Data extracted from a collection

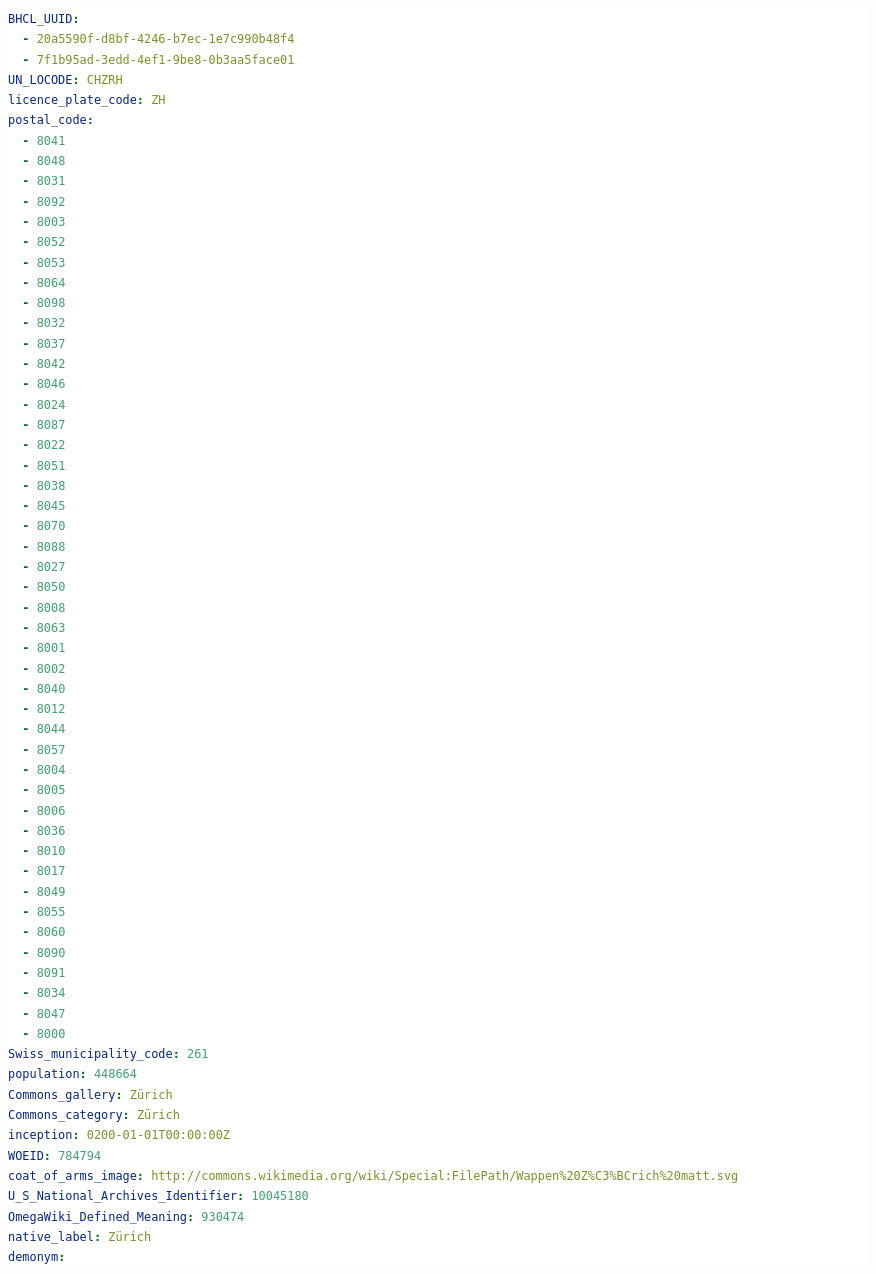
 ```yaml
BHCL_UUID:
  - 20a5590f-d8bf-4246-b7ec-1e7c990b48f4
  - 7f1b95ad-3edd-4ef1-9be8-0b3aa5face01
UN_LOCODE: CHZRH
licence_plate_code: ZH
postal_code:
  - 8041
  - 8048
  - 8031
  - 8092
  - 8003
  - 8052
  - 8053
  - 8064
  - 8098
  - 8032
  - 8037
  - 8042
  - 8046
  - 8024
  - 8087
  - 8022
  - 8051
  - 8038
  - 8045
  - 8070
  - 8088
  - 8027
  - 8050
  - 8008
  - 8063
  - 8001
  - 8002
  - 8040
  - 8012
  - 8044
  - 8057
  - 8004
  - 8005
  - 8006
  - 8036
  - 8010
  - 8017
  - 8049
  - 8055
  - 8060
  - 8090
  - 8091
  - 8034
  - 8047
  - 8000
Swiss_municipality_code: 261
population: 448664
Commons_gallery: Zürich
Commons_category: Zürich
inception: 0200-01-01T00:00:00Z
WOEID: 784794
coat_of_arms_image: http://commons.wikimedia.org/wiki/Special:FilePath/Wappen%20Z%C3%BCrich%20matt.svg
U_S_National_Archives_Identifier: 10045180
OmegaWiki_Defined_Meaning: 930474
native_label: Zürich
demonym:
```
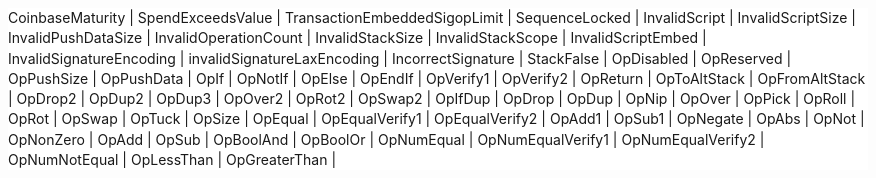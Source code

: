 CoinbaseMaturity            | 
SpendExceedsValue            | 
TransactionEmbeddedSigopLimit            | 
SequenceLocked            | 
InvalidScript            | 
InvalidScriptSize            | 
InvalidPushDataSize            | 
InvalidOperationCount            | 
InvalidStackSize            | 
InvalidStackScope            | 
InvalidScriptEmbed            | 
InvalidSignatureEncoding            | 
invalidSignatureLaxEncoding            | 
IncorrectSignature            | 
StackFalse            | 
OpDisabled            | 
OpReserved            | 
OpPushSize            | 
OpPushData            | 
OpIf            | 
OpNotIf            | 
OpElse            | 
OpEndIf            | 
OpVerify1            | 
OpVerify2            | 
OpReturn            | 
OpToAltStack            | 
OpFromAltStack            | 
OpDrop2            | 
OpDup2            | 
OpDup3            | 
OpOver2            | 
OpRot2            | 
OpSwap2            | 
OpIfDup            | 
OpDrop            | 
OpDup            | 
OpNip            | 
OpOver            | 
OpPick            | 
OpRoll            | 
OpRot            | 
OpSwap            | 
OpTuck            | 
OpSize            | 
OpEqual            | 
OpEqualVerify1            | 
OpEqualVerify2            | 
OpAdd1            | 
OpSub1            | 
OpNegate            | 
OpAbs            | 
OpNot            | 
OpNonZero            | 
OpAdd            | 
OpSub            | 
OpBoolAnd            | 
OpBoolOr            | 
OpNumEqual            | 
OpNumEqualVerify1            | 
OpNumEqualVerify2            | 
OpNumNotEqual            | 
OpLessThan            | 
OpGreaterThan            | 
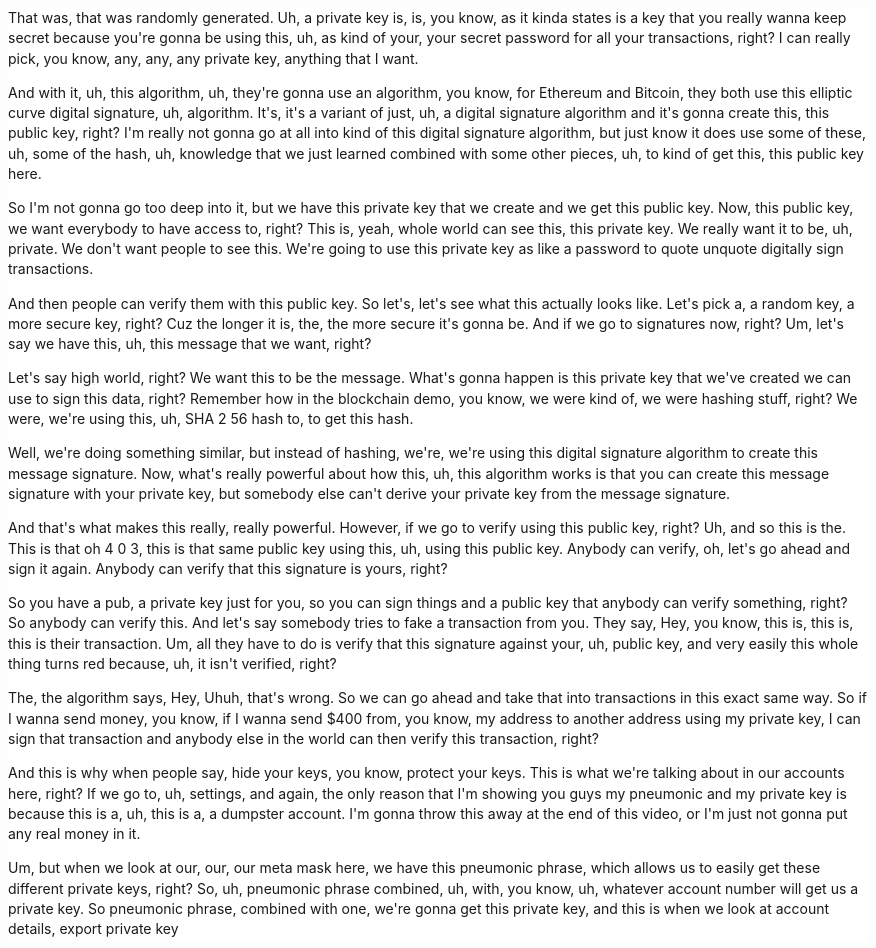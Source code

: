 That was, that was randomly generated. Uh, a private key is, is, you know, as it kinda states is a key that you really wanna keep secret because you're gonna be using this, uh, as kind of your, your secret password for all your transactions, right? I can really pick, you know, any, any, any private key, anything that I want.

And with it, uh, this algorithm, uh, they're gonna use an algorithm, you know, for Ethereum and Bitcoin, they both use this elliptic curve digital signature, uh, algorithm. It's, it's a variant of just, uh, a digital signature algorithm and it's gonna create this, this public key, right? I'm really not gonna go at all into kind of this digital signature algorithm, but just know it does use some of these, uh, some of the hash, uh, knowledge that we just learned combined with some other pieces, uh, to kind of get this, this public key here.

So I'm not gonna go too deep into it, but we have this private key that we create and we get this public key. Now, this public key, we want everybody to have access to, right? This is, yeah, whole world can see this, this private key. We really want it to be, uh, private. We don't want people to see this. We're going to use this private key as like a password to quote unquote digitally sign transactions.

And then people can verify them with this public key. So let's, let's see what this actually looks like. Let's pick a, a random key, a more secure key, right? Cuz the longer it is, the, the more secure it's gonna be. And if we go to signatures now, right? Um, let's say we have this, uh, this message that we want, right?

Let's say high world, right? We want this to be the message. What's gonna happen is this private key that we've created we can use to sign this data, right? Remember how in the blockchain demo, you know, we were kind of, we were hashing stuff, right? We were, we're using this, uh, SHA 2 56 hash to, to get this hash.

Well, we're doing something similar, but instead of hashing, we're, we're using this digital signature algorithm to create this message signature. Now, what's really powerful about how this, uh, this algorithm works is that you can create this message signature with your private key, but somebody else can't derive your private key from the message signature.

And that's what makes this really, really powerful. However, if we go to verify using this public key, right? Uh, and so this is the. This is that oh 4 0 3, this is that same public key using this, uh, using this public key. Anybody can verify, oh, let's go ahead and sign it again. Anybody can verify that this signature is yours, right?

So you have a pub, a private key just for you, so you can sign things and a public key that anybody can verify something, right? So anybody can verify this. And let's say somebody tries to fake a transaction from you. They say, Hey, you know, this is, this is, this is their transaction. Um, all they have to do is verify that this signature against your, uh, public key, and very easily this whole thing turns red because, uh, it isn't verified, right?

The, the algorithm says, Hey, Uhuh, that's wrong. So we can go ahead and take that into transactions in this exact same way. So if I wanna send money, you know, if I wanna send $400 from, you know, my address to another address using my private key, I can sign that transaction and anybody else in the world can then verify this transaction, right?

And this is why when people say, hide your keys, you know, protect your keys. This is what we're talking about in our accounts here, right? If we go to, uh, settings, and again, the only reason that I'm showing you guys my pneumonic and my private key is because this is a, uh, this is a, a dumpster account. I'm gonna throw this away at the end of this video, or I'm just not gonna put any real money in it.

Um, but when we look at our, our, our meta mask here, we have this pneumonic phrase, which allows us to easily get these different private keys, right? So, uh, pneumonic phrase combined, uh, with, you know, uh, whatever account number will get us a private key. So pneumonic phrase, combined with one, we're gonna get this private key, and this is when we look at account details, export private key
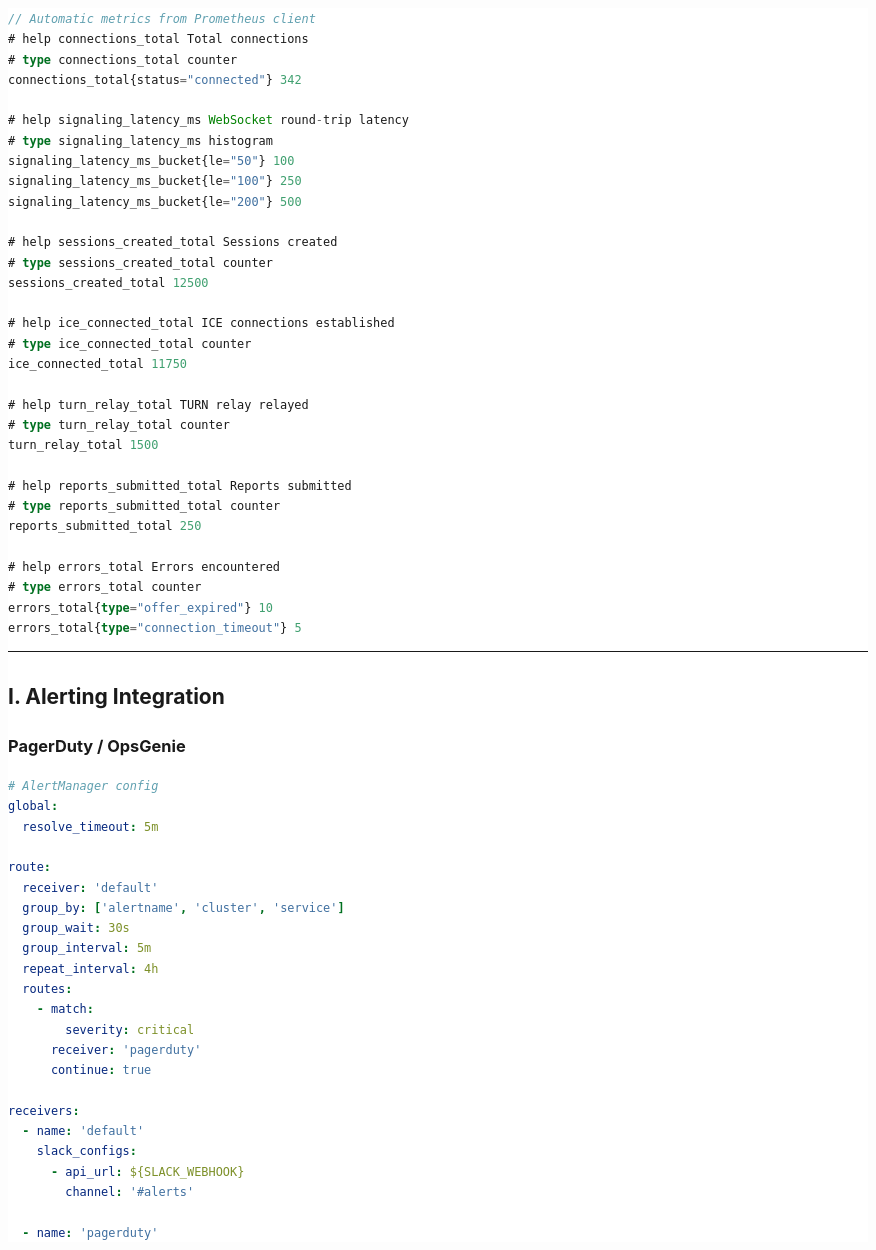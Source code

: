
 ```typescript
// Automatic metrics from Prometheus client
# help connections_total Total connections
# type connections_total counter
connections_total{status="connected"} 342

# help signaling_latency_ms WebSocket round-trip latency
# type signaling_latency_ms histogram
signaling_latency_ms_bucket{le="50"} 100
signaling_latency_ms_bucket{le="100"} 250
signaling_latency_ms_bucket{le="200"} 500

# help sessions_created_total Sessions created
# type sessions_created_total counter
sessions_created_total 12500

# help ice_connected_total ICE connections established
# type ice_connected_total counter
ice_connected_total 11750

# help turn_relay_total TURN relay relayed
# type turn_relay_total counter
turn_relay_total 1500

# help reports_submitted_total Reports submitted
# type reports_submitted_total counter
reports_submitted_total 250

# help errors_total Errors encountered
# type errors_total counter
errors_total{type="offer_expired"} 10
errors_total{type="connection_timeout"} 5
```

---

## I. Alerting Integration

### PagerDuty / OpsGenie

```yaml
# AlertManager config
global:
  resolve_timeout: 5m

route:
  receiver: 'default'
  group_by: ['alertname', 'cluster', 'service']
  group_wait: 30s
  group_interval: 5m
  repeat_interval: 4h
  routes:
    - match:
        severity: critical
      receiver: 'pagerduty'
      continue: true

receivers:
  - name: 'default'
    slack_configs:
      - api_url: ${SLACK_WEBHOOK}
        channel: '#alerts'

  - name: 'pagerduty'
```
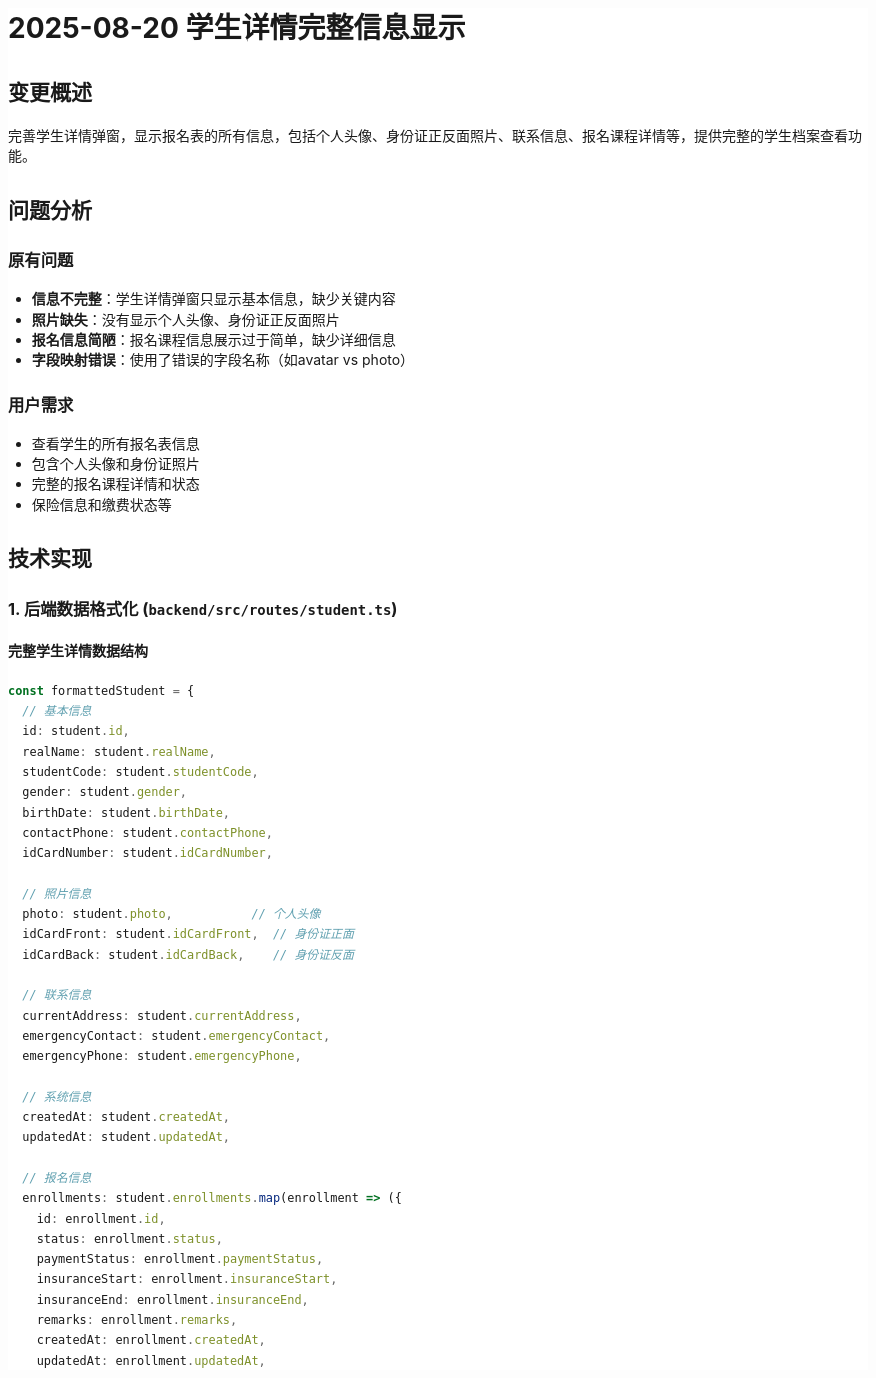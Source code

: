 # 2025-08-20 学生详情完整信息显示

## 变更概述
完善学生详情弹窗，显示报名表的所有信息，包括个人头像、身份证正反面照片、联系信息、报名课程详情等，提供完整的学生档案查看功能。

## 问题分析

### 原有问题
- **信息不完整**：学生详情弹窗只显示基本信息，缺少关键内容
- **照片缺失**：没有显示个人头像、身份证正反面照片
- **报名信息简陋**：报名课程信息展示过于简单，缺少详细信息
- **字段映射错误**：使用了错误的字段名称（如avatar vs photo）

### 用户需求
- 查看学生的所有报名表信息
- 包含个人头像和身份证照片
- 完整的报名课程详情和状态
- 保险信息和缴费状态等

## 技术实现

### 1. 后端数据格式化 (`backend/src/routes/student.ts`)

#### 完整学生详情数据结构
```typescript
const formattedStudent = {
  // 基本信息
  id: student.id,
  realName: student.realName,
  studentCode: student.studentCode,
  gender: student.gender,
  birthDate: student.birthDate,
  contactPhone: student.contactPhone,
  idCardNumber: student.idCardNumber,
  
  // 照片信息
  photo: student.photo,           // 个人头像
  idCardFront: student.idCardFront,  // 身份证正面
  idCardBack: student.idCardBack,    // 身份证反面
  
  // 联系信息
  currentAddress: student.currentAddress,
  emergencyContact: student.emergencyContact,
  emergencyPhone: student.emergencyPhone,
  
  // 系统信息
  createdAt: student.createdAt,
  updatedAt: student.updatedAt,
  
  // 报名信息
  enrollments: student.enrollments.map(enrollment => ({
    id: enrollment.id,
    status: enrollment.status,
    paymentStatus: enrollment.paymentStatus,
    insuranceStart: enrollment.insuranceStart,
    insuranceEnd: enrollment.insuranceEnd,
    remarks: enrollment.remarks,
    createdAt: enrollment.createdAt,
    updatedAt: enrollment.updatedAt,
```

-- Your objective --
If a line of the records above includes the word "easily", count it; state the final number with no other words.

-- Completed task --
2